Financial Fabric is a company that offers hedge funds, institutional investors, and other financial organizations a centralized way to store, analyze and report investment data, using cloud services. To meet the needs of their customers, Financial Fabric required a technology platform that enables fund managers to make data-driven investment decisions without compromising security and privacy. The company decided to base their DataHub solution on Microsoft Azure, taking advantage of its many security features, including the ‘Always Encrypted’ capability of Azure SQL Database.
DataHub includes a client-dedicated data warehouse that ingests information from multiple service providers and systems including prime brokers, fund administrators, order management systems, and industry data sources. In the past, analysts typically downloaded files and documents manually in various formats, and then painstakingly gathered the information into spreadsheets and other tools. Instead, in the new solution, information from diverse sources is automatically collected, cleansed, normalized and loaded to the DataHub, providing up-to-date and accurate information in one place.
Encrypted and stored in the cloud, the information is continuously available to a hedge fund’s business users – including portfolio managers, risk managers, analysts, chief operations officers, and chief financial officers – through business intelligence tools connected to Microsoft SQL Server Analysis Services. Working with interactive Microsoft Power BI dashboards in Excel workbooks, Financial Fabric’s data science team can securely collaborate with clients and create analytics and reports. The DataHub also enables clients to quickly and easily create custom analytics and reports themselves, without IT help. They can also automate workflows such as reconciling data across trades, investment holdings or positions, and cash and margins.
Accessible from virtually anywhere, the analytics and reports are hosted on a Microsoft SharePoint Server farm running on Azure VMs. Historically, the ability to share information on demand while keeping it secure has been an elusive goal for investment managers, but, with DataHub, they are able to securely share information with clients and data scientists to build a more data-driven business with significantly lowered risk. Financial Fabric uses Azure Active Directory and Azure Multi-Factor Authentication to control access throughout all layers of DataHub. The built-in security capabilities have played a critical role in boosting the financial sector’s confidence in cloud solutions.
Financial Fabric’s primary goal was to solve a business challenge, not deal with technical issues. With Azure, the company and its clients can get on the fast track to data science and avoid spending months and millions of dollars buying or creating software. “We have more data scientists on our team than software developers,” says Subhra Bose, CEO at Financial Fabric. “And they’re focused on the clients’ data, calculating things like investment performance and risk exposure. We have also completely separated our platform development from the data analytics on Azure. That’s given us a tremendous amount of mileage, because we can onboard a client without writing a single line of code.”

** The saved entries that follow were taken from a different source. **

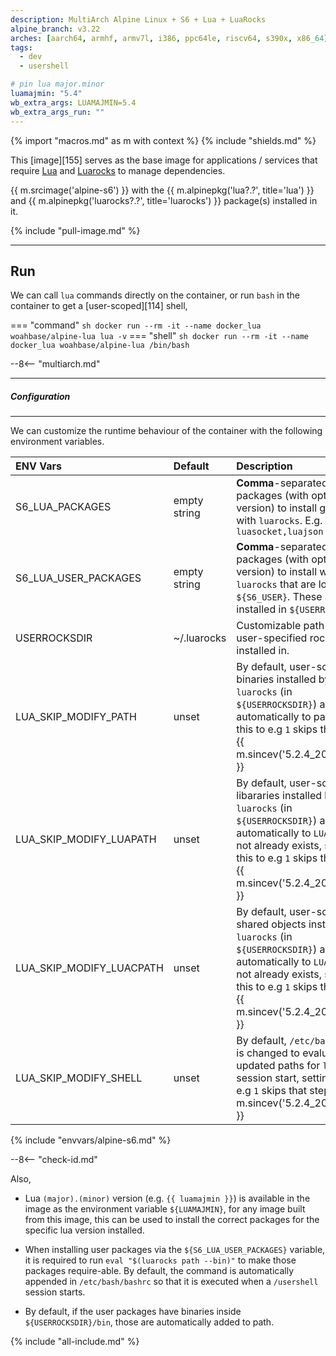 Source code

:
 ```yaml
---
description: MultiArch Alpine Linux + S6 + Lua + LuaRocks
alpine_branch: v3.22
arches: [aarch64, armhf, armv7l, i386, ppc64le, riscv64, s390x, x86_64]
tags:
  - dev
  - usershell

# pin lua major.minor
luamajmin: "5.4"
wb_extra_args: LUAMAJMIN=5.4
wb_extra_args_run: ""
---
```


{% import "macros.md" as m with context %}
{% include "shields.md" %}

This [image][155] serves as the base image for applications
/ services that require [Lua][1] and [Luarocks][2] to manage
dependencies.

{{ m.srcimage('alpine-s6') }} with the {{
m.alpinepkg('lua?.?', title='lua') }} and {{
m.alpinepkg('luarocks?.?', title='luarocks') }} package(s) installed
in it.

{% include "pull-image.md" %}

---
Run
---

We can call `lua` commands directly on the container, or run `bash`
in the container to get a [user-scoped][114] shell,

=== "command"
    ``` sh
    docker run --rm -it --name docker_lua woahbase/alpine-lua lua -v
    ```
=== "shell"
    ``` sh
    docker run --rm -it --name docker_lua woahbase/alpine-lua /bin/bash
    ```

--8<-- "multiarch.md"

---
##### Configuration
---

We can customize the runtime behaviour of the container with the
following environment variables.

| ENV Vars                 | Default      | Description
| :---                     | :---         | :---
| S6_LUA_PACKAGES          | empty string | **Comma**-separated list of packages (with optional version) to install globally with `luarocks`. E.g. `luasocket,luajson 1.3.3`
| S6_LUA_USER_PACKAGES     | empty string | **Comma**-separated list of packages (with optional version) to install with `luarocks` that are local for `${S6_USER}`. These are installed in `${USERROCKSDIR}`.
| USERROCKSDIR             | ~/.luarocks  | Customizable path where user-specified rocks are installed in.
| LUA_SKIP_MODIFY_PATH     | unset        | By default, user-scoped binaries installed by `luarocks` (in `${USERROCKSDIR}`) are added automatically to path, setting this to e.g `1` skips that step. {{ m.sincev('5.2.4_20250622') }}
| LUA_SKIP_MODIFY_LUAPATH  | unset        | By default, user-scoped libararies installed by `luarocks` (in `${USERROCKSDIR}`) are added automatically to `LUA_PATH` if not already exists, setting this to e.g `1` skips that step. {{ m.sincev('5.2.4_20250622') }}
| LUA_SKIP_MODIFY_LUACPATH | unset        | By default, user-scoped shared objects installed by `luarocks` (in `${USERROCKSDIR}`) are added automatically to `LUA_CPATH` if not already exists, setting this to e.g `1` skips that step. {{ m.sincev('5.2.4_20250622') }}
| LUA_SKIP_MODIFY_SHELL    | unset        | By default, `/etc/bash/bashrc` is changed to evaluate updated paths for `lua` at session start, setting this to e.g `1` skips that step. {{ m.sincev('5.2.4_20250622') }}
{% include "envvars/alpine-s6.md" %}

--8<-- "check-id.md"

Also,

* Lua `(major).(minor)` version (e.g. `{{ luamajmin }}`) is available in the
  image as the environment variable `${LUAMAJMIN}`, for any image
  built from this image, this can be used to install the correct
  packages for the specific lua version installed.

* When installing user packages via the `${S6_LUA_USER_PACKAGES}`
  variable, it is required to run `eval "$(luarocks path --bin)"`
  to make those packages require-able. By default, the command is
  automatically appended in `/etc/bash/bashrc` so that it is
  executed when a `/usershell` session starts.

* By default, if the user packages have binaries inside
  `${USERROCKSDIR}/bin`, those are automatically added to path.

[1]: http://www.lua.org/
[2]: https://luarocks.org/

{% include "all-include.md" %}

One of Financial Fabric’s customers, Rotation Capital, chose to bypass the traditional application-specific approach to developing an institutional infrastructure in favor of DataHub. Within a month, the firm gained a powerful, highly secure data platform with minimal investment in IT staff, software, servers, and other operational overhead. Biagio Iellimo, Controller at Rotation Capital, notes, “Software implementation in the hedge fund industry is a huge pain point. Implementations traditionally take anywhere from six months to a year and a half. So the fact that we were up and running on the Financial Fabric DataHub platform within four weeks is beyond impressive.”
DataHub is a cost-effective, scalable and flexible solution that’s helping hedge funds like Rotation Capital take advantage of big data analytics and protect confidential information while meeting ever-changing business requirements. You can read more about the Financial Fabric solution here.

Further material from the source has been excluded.